The records:

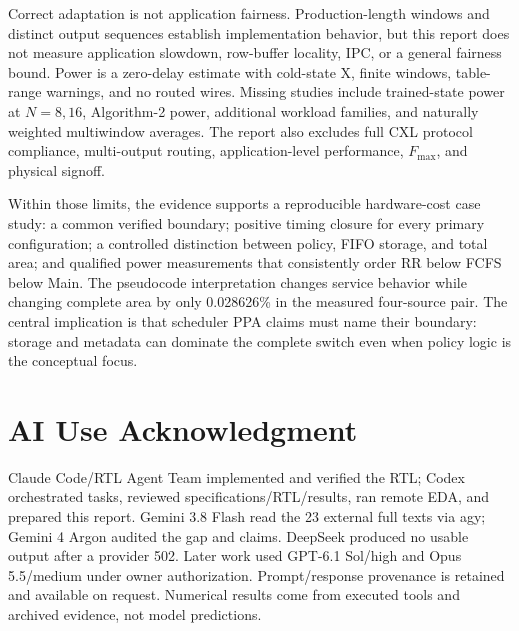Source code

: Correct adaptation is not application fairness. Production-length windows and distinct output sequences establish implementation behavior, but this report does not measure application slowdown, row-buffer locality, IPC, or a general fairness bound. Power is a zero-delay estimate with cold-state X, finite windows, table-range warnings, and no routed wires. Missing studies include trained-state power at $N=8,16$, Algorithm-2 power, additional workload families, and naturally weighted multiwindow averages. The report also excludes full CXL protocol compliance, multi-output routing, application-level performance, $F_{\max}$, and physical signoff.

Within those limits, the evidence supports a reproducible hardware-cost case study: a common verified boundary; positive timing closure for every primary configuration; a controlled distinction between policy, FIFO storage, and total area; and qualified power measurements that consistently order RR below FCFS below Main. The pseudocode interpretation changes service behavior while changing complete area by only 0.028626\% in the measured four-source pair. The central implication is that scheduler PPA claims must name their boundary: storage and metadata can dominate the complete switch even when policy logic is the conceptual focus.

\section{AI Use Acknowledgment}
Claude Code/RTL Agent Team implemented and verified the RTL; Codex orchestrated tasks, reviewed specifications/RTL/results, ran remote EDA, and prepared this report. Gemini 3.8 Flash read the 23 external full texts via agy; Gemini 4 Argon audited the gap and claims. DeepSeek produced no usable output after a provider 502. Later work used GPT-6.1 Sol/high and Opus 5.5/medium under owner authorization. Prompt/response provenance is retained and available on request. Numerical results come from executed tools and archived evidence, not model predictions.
==
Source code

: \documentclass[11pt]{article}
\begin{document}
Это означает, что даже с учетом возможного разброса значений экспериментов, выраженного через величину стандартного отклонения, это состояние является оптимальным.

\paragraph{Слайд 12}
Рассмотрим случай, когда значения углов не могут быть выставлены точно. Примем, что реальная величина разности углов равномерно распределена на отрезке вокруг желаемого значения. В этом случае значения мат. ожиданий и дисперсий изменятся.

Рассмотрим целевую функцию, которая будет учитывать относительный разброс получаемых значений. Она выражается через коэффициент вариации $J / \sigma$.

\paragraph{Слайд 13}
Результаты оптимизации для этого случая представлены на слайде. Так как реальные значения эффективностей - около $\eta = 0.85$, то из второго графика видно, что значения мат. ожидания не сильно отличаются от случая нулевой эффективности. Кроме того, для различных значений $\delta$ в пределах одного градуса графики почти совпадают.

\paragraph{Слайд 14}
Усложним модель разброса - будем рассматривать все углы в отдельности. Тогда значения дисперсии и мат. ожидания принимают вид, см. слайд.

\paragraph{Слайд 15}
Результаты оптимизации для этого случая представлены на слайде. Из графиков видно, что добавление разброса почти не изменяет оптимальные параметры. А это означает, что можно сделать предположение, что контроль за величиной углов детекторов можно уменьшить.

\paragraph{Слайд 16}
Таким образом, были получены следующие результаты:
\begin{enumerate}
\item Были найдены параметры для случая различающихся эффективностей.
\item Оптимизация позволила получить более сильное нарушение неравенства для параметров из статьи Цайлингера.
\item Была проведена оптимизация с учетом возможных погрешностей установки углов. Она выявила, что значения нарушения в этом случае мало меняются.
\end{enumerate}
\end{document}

The task:
The string "случае" marks the lines to return from the material. Copy each one.

Expected answer:
Рассмотрим случай, когда значения углов не могут быть выставлены точно. Примем, что реальная величина разности углов равномерно распределена на отрезке вокруг желаемого значения. В этом случае значения мат. ожиданий и дисперсий изменятся.
\item Была проведена оптимизация с учетом возможных погрешностей установки углов. Она выявила, что значения нарушения в этом случае мало меняются.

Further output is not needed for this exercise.